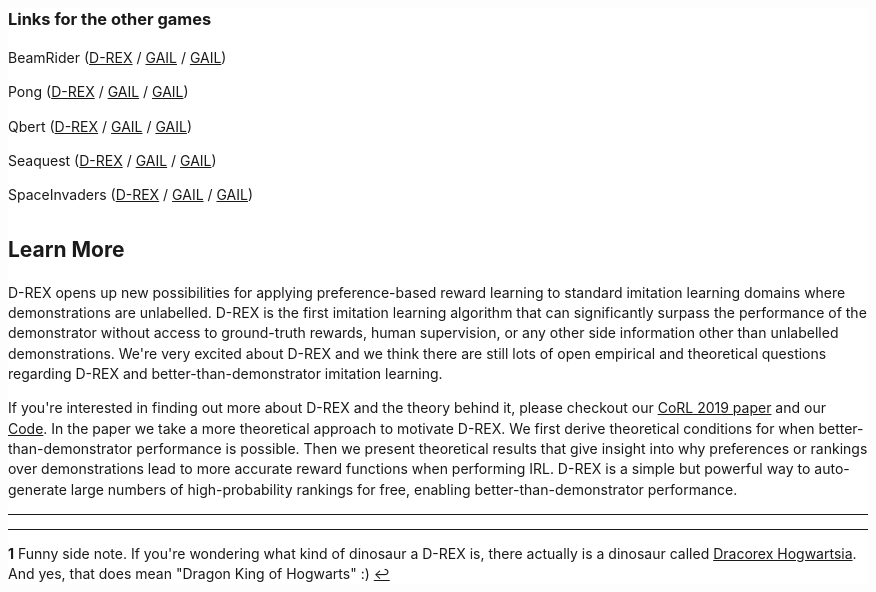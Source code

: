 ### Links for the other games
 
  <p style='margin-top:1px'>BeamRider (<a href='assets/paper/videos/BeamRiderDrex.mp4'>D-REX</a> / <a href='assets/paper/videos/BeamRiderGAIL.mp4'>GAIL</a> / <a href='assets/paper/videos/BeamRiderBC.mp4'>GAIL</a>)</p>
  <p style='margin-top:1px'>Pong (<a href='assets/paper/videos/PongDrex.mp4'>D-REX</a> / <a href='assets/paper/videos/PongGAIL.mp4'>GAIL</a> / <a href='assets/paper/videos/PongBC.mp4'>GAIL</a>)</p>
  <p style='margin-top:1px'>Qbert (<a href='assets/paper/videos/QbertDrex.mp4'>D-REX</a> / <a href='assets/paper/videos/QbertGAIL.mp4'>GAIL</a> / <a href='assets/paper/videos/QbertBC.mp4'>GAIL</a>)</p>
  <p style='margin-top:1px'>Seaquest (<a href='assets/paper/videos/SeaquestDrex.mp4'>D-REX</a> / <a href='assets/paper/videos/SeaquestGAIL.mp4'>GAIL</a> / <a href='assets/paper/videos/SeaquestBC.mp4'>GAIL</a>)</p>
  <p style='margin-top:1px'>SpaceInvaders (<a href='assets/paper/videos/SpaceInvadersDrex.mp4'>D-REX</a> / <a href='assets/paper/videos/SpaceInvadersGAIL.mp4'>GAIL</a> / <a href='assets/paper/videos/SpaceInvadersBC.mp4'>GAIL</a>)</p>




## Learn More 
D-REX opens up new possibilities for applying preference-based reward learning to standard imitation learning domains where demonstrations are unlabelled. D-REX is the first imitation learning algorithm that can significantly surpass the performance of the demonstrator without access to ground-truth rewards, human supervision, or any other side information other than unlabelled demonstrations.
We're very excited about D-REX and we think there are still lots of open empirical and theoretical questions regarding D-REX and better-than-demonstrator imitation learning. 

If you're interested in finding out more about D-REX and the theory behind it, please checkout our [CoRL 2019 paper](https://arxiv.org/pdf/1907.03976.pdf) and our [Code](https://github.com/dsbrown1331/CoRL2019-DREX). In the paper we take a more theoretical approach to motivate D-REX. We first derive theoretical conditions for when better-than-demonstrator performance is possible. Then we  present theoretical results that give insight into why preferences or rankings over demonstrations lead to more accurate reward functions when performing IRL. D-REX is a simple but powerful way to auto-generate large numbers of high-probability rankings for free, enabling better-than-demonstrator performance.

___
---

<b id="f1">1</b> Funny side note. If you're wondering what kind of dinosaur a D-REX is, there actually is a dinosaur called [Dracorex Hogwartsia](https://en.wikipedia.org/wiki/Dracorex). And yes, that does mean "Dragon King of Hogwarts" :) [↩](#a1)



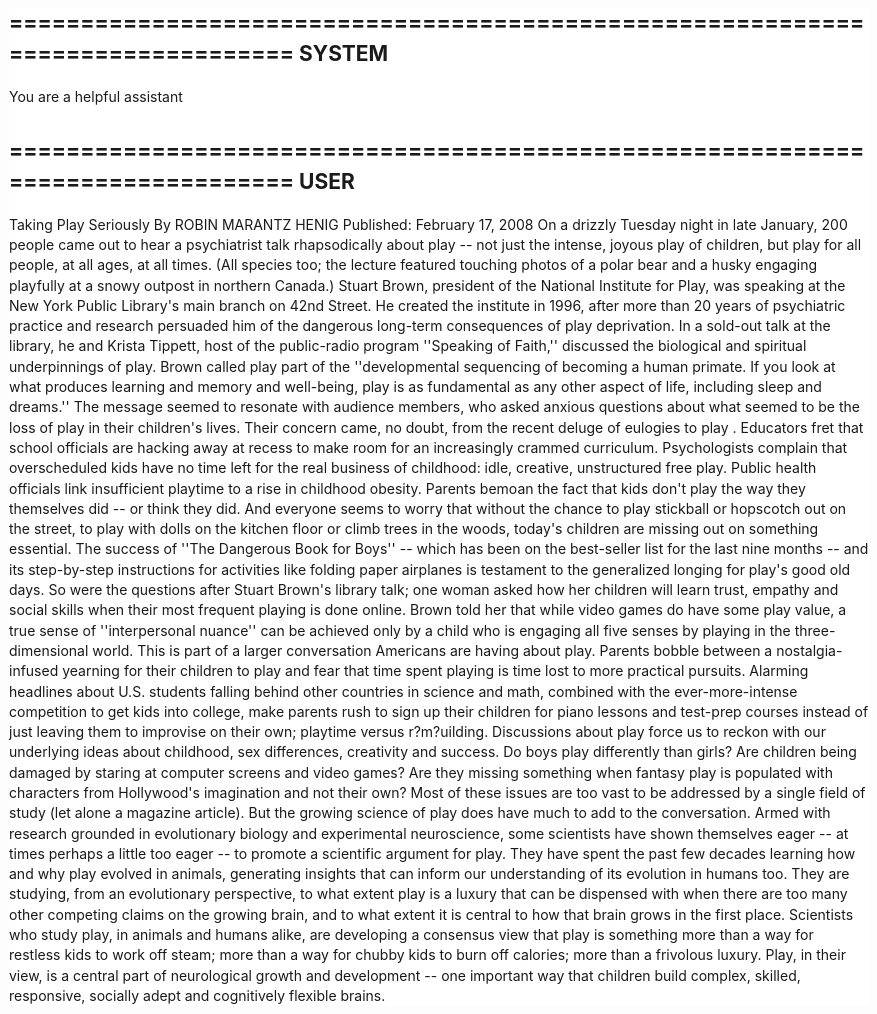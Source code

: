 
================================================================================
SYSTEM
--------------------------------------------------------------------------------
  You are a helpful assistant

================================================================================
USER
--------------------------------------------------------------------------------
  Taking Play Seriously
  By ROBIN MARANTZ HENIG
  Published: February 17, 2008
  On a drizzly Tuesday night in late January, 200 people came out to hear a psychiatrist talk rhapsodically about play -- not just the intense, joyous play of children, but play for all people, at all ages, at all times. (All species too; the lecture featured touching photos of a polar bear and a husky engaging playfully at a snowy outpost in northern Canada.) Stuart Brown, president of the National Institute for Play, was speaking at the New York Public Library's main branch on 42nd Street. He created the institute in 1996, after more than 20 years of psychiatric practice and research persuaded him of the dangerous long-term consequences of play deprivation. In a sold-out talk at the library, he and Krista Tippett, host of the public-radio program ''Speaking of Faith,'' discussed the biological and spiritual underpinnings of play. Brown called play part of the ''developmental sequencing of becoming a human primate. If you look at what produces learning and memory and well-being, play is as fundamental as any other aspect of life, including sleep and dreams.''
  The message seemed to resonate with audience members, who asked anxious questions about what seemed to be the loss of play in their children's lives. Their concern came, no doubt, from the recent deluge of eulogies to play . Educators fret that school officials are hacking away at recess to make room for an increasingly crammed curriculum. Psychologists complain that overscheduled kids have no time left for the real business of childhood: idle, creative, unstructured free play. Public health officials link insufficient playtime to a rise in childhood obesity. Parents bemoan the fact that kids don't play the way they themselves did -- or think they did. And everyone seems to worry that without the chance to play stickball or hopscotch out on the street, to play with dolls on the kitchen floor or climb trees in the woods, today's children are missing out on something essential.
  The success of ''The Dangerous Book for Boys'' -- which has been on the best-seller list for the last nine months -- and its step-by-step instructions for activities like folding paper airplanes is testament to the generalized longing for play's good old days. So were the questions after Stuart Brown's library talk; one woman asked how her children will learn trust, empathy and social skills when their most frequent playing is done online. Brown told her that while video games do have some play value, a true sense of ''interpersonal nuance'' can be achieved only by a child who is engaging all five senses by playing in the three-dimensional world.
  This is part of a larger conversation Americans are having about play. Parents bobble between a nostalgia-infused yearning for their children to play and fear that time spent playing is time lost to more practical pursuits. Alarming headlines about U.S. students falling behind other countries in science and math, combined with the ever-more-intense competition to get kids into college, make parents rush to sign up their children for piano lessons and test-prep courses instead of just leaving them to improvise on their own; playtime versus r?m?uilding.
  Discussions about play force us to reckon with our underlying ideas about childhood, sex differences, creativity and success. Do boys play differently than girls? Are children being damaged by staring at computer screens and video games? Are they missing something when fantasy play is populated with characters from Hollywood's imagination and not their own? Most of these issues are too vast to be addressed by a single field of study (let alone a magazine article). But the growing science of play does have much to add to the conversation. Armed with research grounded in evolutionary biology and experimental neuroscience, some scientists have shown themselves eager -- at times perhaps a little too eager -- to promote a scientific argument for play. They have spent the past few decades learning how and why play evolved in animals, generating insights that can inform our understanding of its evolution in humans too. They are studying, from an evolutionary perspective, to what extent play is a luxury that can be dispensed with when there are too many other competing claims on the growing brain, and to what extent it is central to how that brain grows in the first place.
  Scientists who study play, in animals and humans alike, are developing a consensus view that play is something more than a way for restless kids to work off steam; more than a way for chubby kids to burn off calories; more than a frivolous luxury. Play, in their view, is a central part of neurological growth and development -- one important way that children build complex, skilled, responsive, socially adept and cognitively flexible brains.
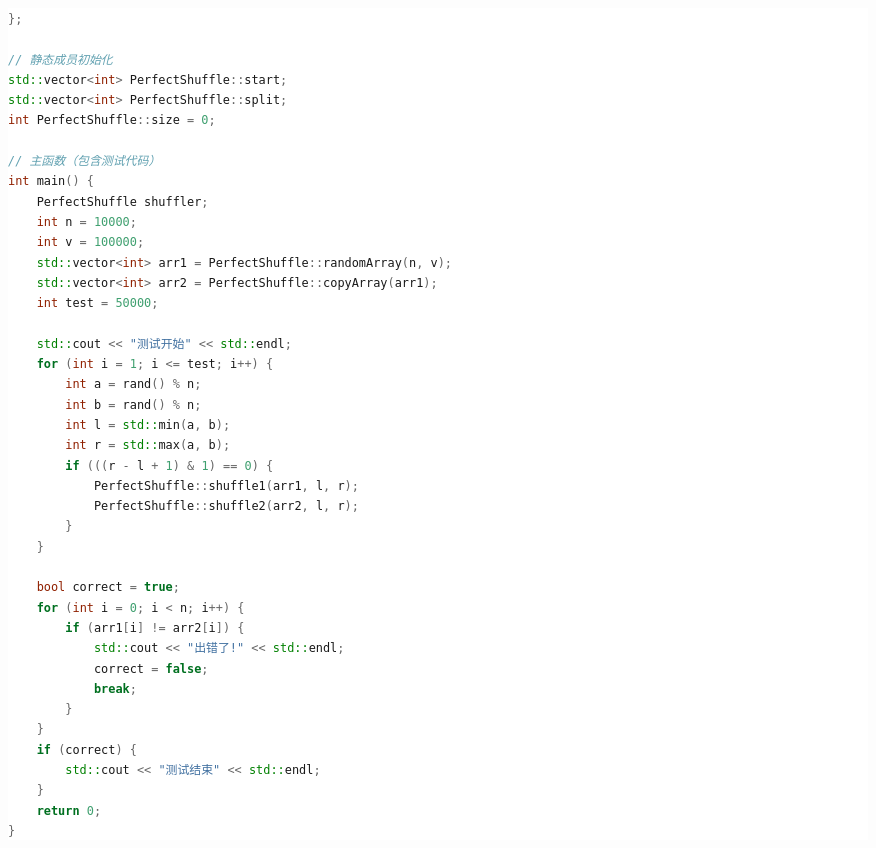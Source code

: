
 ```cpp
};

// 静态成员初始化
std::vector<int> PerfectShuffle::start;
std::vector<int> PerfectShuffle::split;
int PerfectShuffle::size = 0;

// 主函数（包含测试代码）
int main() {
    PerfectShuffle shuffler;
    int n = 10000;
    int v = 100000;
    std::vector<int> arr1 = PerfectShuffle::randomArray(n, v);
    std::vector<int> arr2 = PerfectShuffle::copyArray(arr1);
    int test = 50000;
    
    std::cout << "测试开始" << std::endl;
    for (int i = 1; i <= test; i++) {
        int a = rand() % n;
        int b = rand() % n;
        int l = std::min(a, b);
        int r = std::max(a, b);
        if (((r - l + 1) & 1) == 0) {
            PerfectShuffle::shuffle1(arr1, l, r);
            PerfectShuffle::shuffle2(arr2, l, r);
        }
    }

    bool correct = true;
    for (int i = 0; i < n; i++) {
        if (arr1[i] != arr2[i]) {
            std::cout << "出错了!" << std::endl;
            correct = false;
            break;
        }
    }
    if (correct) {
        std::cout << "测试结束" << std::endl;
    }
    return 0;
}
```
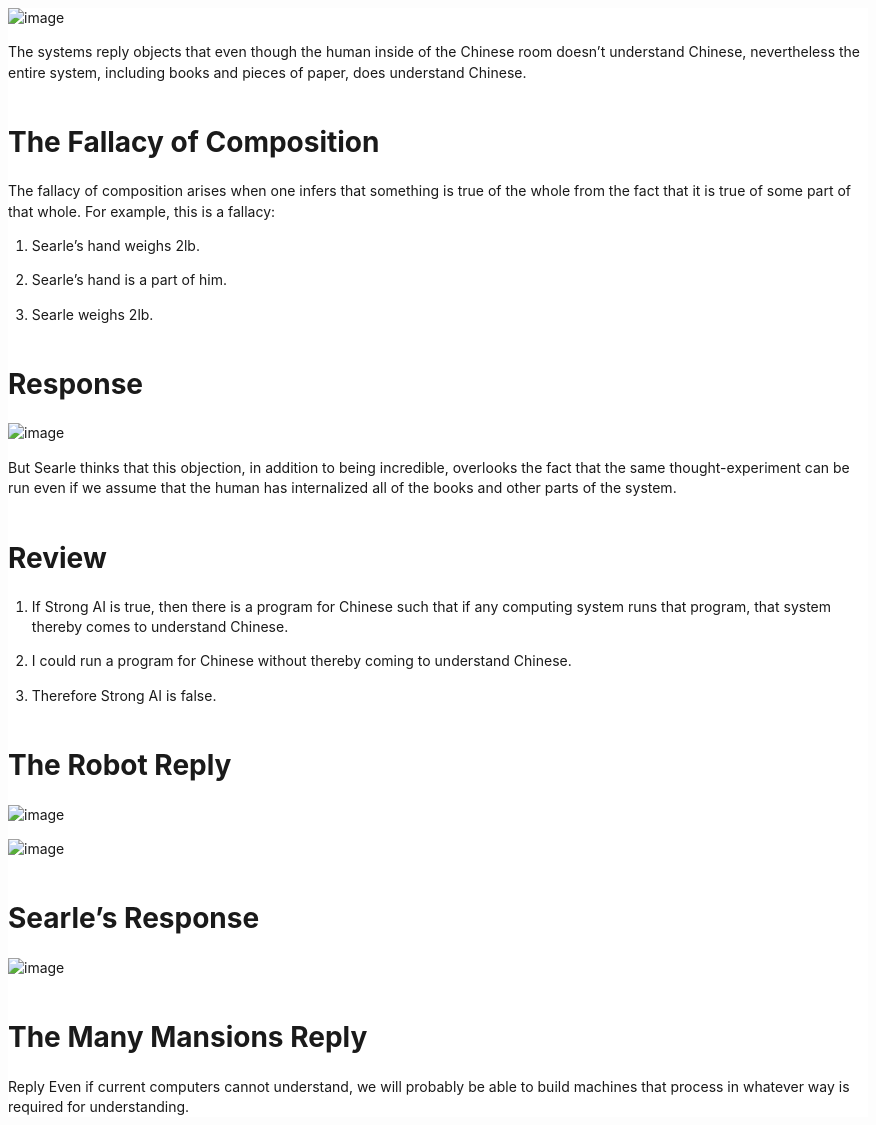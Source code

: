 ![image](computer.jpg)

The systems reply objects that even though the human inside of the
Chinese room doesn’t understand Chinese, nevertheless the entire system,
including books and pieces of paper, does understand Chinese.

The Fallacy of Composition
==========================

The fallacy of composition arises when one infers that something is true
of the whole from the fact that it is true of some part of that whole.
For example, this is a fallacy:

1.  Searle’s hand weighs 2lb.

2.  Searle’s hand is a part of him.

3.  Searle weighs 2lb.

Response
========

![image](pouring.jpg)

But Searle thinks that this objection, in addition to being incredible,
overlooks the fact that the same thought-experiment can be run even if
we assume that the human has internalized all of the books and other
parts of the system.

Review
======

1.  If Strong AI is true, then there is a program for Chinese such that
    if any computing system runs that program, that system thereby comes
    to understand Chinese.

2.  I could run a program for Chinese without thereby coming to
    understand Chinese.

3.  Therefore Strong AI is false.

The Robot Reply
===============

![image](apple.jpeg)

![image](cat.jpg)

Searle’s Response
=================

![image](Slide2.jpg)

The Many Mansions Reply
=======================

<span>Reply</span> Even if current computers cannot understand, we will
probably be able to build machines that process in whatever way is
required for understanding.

▶ _Task statement_: Copy out each line of the listing that holds the string "Searle".

▶ _Task output_:
1.  Searle’s hand weighs 2lb.
2.  Searle’s hand is a part of him.
3.  Searle weighs 2lb.
But Searle thinks that this objection, in addition to being incredible,
Searle’s Response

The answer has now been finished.